● **To do**
Could you count how many lines of the data include "capacitor" and answer with the number only?

● **Stored dataset items**
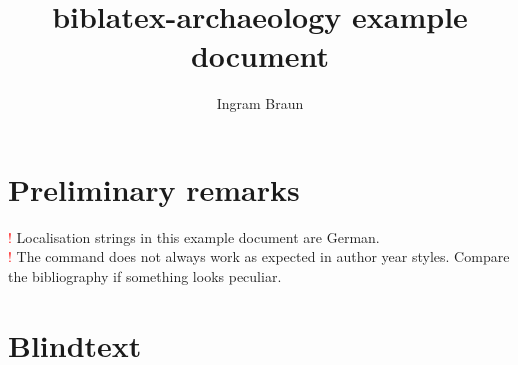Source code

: \documentclass[a4paper,12pt]{scrartcl}
\title{biblatex-archaeology example document}
\subtitle{\explhead}
\author{Ingram Braun}
\newcommand{\exmplwarn}[1]{\textcolor{red}{\Huge!} #1\\}
\begin{document}
\maketitle
\tableofcontents

\section{Preliminary remarks}

\exmplwarn{Localisation strings in this example document are German.}
    {\exmplwarn{The \detokenize{\fullcite} command does not always work as expected in author year styles. Compare the bibliography if something looks peculiar.}%
    }
    {}

\section{Blindtext}
\end{document}
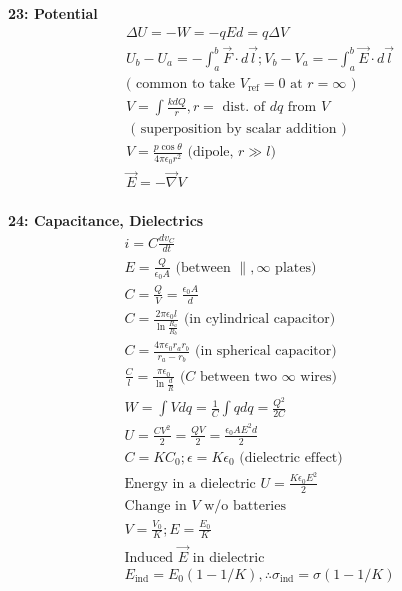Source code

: \documentclass[twoside,draft]{article}
\begin{document}
\begin{multicols}{3}
  \textbf{23: Potential}
  \begin{align*}
    \Delta U = -W = -qEd = q\Delta V \\
    U_b - U_a = -\int_a^b \vec{F} \cdot d\vec{l};
    V_b - V_a = -\int_a^b \vec{E} \cdot d\vec{l} \\
    \text{( common to take $V_{\text{ref}} = 0$ at $r = \infty$ )} \\
    V = \int \frac{kdQ}{r}, r = \text{ dist. of $dq$ from $V$ } \\
    \text{ ( superposition by scalar addition ) } \\
    V = \frac{p\cos\theta}{4\pi\epsilon_0r^2} \text{ (dipole, $r \gg l$) } \\
    \vec{E} = -\vec{\nabla} V \\
  \end{align*}

  \textbf{24: Capacitance, Dielectrics}
  \begin{align*}
    i = C \frac{dv_C}{dt} \\
    E = \frac{Q}{\epsilon_{0} A} \text{ (between $\parallel, \infty$ plates) } \\
    C = \frac{Q}{V} = \frac{\epsilon_{0} A}{d} \\
    C = \frac{2\pi \epsilon_{0} l}{\ln{\frac{R_{a}}{R_{b}}}}
    \text{ (in cylindrical capacitor) } \\
    C = \frac{4\pi \epsilon_{0} r_{a} r_{b}}{r_{a} - r_{b}}
    \text{ (in spherical capacitor) } \\
    \frac{C}{l} = \frac{\pi \epsilon_{0}}{\ln{\frac{d}{R}}}
    \text{ ($C$ between two $\infty$ wires) } \\
    W = \int{V dq} = \frac{1}{C}\int{qdq} = \frac{Q^2}{2C} \\
    U = \frac{CV^2}{2} = \frac{QV}{2} = \frac{\epsilon_{0}AE^2d}{2} \\
    C = KC_{0}; \epsilon = K\epsilon_{0}
    \text{ (dielectric effect) } \\
    \text{Energy in a dielectric } U = \frac{K\epsilon_{0}E^2}{2} \\
    \text{Change in $V$ w/o batteries } \\
    V = \frac{V_{0}}{K};
    E = \frac{E_{0}}{K} \\
    \text{Induced $\vec{E}$ in dielectric} \\
    E_{\text{ind}} = E_{0}(1-1/K), \therefore \sigma_{\text{ind}} = \sigma(1-1/K) \\
  \end{align*}

\end{multicols}
\end{document}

● **Completed task**
2